Profit may be natural or conventional: natural, by simple use or possession, as by living in the house riding on the horse, or by gathering fruits, as by gathering the herbage or fruit from the land, milking the cow or eating her calf: conventional, viz. by means of earnings, as by lending money, and receiving back the principal with interest or share of neat profit in trade. Profit, call it profit or interest, may be non-commercial say 5 cent, or commercial say 12 or 15 per cent: in both cases ordinary or extraordinary: direct or consequential.
Damage, which may be either positive, or as consisting but of loss of profit, negative, is susceptible of the same distinctions. Note well these distinctions, that satisfaction may be kept down as far below adequate as possible.
In respect of damage, if adequate satisfaction must in the case of a commercial man, must cover not merely loss of interest but loss of commercial profit for the time.
In case of a wrong, call it of commission or omission, consisting in the withholding of an individual thing, which ought to have been delivered up before or ought never to have been taken in hand, satisfaction if adequate, includes identical delivery or restitution, if possible: but without satisfaction for intermediate damage, viz. for example from non-possession, this though good as far as it goes is never adequate.

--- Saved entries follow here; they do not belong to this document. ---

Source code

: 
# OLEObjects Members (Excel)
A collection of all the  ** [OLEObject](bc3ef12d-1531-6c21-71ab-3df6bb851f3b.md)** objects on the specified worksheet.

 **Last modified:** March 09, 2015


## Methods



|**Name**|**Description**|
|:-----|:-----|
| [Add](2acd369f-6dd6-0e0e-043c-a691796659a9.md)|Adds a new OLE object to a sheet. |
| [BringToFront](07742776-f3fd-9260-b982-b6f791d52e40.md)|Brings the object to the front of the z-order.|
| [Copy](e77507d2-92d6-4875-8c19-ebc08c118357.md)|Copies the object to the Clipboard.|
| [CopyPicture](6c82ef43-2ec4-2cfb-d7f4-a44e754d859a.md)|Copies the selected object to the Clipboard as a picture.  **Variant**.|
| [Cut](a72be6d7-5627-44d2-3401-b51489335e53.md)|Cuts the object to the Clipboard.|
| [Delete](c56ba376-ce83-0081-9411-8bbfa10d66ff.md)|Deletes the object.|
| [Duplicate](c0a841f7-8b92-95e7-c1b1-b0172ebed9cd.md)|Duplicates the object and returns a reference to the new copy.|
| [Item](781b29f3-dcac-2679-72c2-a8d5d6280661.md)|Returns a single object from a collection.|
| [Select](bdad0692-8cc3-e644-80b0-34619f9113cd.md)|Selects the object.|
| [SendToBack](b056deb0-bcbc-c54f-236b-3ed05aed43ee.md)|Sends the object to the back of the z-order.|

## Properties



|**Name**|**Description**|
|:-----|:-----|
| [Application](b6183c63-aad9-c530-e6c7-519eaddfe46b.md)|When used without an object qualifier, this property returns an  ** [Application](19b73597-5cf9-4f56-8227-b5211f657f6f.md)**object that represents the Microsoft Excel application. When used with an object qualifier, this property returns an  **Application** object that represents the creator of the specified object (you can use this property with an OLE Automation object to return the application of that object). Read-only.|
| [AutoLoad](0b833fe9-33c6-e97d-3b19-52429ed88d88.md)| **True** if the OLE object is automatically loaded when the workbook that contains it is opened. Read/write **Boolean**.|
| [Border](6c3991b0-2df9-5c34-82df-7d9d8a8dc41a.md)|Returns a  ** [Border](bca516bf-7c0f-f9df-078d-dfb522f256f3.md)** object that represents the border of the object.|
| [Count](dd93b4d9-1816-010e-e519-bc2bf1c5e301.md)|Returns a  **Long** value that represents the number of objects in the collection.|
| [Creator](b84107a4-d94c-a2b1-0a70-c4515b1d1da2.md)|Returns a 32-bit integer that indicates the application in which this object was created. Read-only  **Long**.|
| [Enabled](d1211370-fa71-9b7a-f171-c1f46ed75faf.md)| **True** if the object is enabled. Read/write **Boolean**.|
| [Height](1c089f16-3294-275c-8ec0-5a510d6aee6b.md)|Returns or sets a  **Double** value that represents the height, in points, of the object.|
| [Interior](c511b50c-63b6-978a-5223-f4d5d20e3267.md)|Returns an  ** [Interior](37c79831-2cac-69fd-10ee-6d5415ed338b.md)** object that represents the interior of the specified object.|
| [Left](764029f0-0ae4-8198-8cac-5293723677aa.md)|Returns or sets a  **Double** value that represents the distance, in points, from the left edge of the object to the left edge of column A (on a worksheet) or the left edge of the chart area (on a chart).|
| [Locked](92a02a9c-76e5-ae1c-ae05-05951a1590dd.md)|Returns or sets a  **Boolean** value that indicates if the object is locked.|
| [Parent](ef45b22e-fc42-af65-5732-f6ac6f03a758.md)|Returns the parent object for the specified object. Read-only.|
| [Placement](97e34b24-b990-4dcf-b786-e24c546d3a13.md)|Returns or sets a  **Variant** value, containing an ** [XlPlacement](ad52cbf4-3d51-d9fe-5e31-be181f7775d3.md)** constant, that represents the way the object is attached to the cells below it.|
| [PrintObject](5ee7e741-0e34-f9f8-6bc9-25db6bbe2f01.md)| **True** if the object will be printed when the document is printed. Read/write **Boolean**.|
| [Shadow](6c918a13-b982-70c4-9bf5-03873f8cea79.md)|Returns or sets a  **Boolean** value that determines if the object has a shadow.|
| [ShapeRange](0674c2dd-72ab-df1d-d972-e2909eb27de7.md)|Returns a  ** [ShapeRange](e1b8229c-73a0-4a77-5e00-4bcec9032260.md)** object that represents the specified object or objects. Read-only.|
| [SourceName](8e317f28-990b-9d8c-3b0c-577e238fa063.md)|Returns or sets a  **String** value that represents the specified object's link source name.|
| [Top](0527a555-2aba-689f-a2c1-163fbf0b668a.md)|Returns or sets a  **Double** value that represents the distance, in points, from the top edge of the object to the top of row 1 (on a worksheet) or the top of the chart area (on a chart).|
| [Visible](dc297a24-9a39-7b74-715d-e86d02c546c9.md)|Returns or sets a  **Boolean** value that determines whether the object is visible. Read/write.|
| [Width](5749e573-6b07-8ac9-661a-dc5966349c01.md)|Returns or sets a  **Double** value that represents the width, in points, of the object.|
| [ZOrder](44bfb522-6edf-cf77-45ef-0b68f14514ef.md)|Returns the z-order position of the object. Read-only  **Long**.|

Damage and so profit may be either to the concupiscible appetite, the only branch usually noted, or to the irascible party wronged and wrongdoer, both having been tormented into a sufficient degree of irritation, damage or loss to either appetite of each becomes profit to the irascible appetite of the other. But for the effect of this irritation added to that of the above deception, of the suits at present defended, the greater part would have had no existence.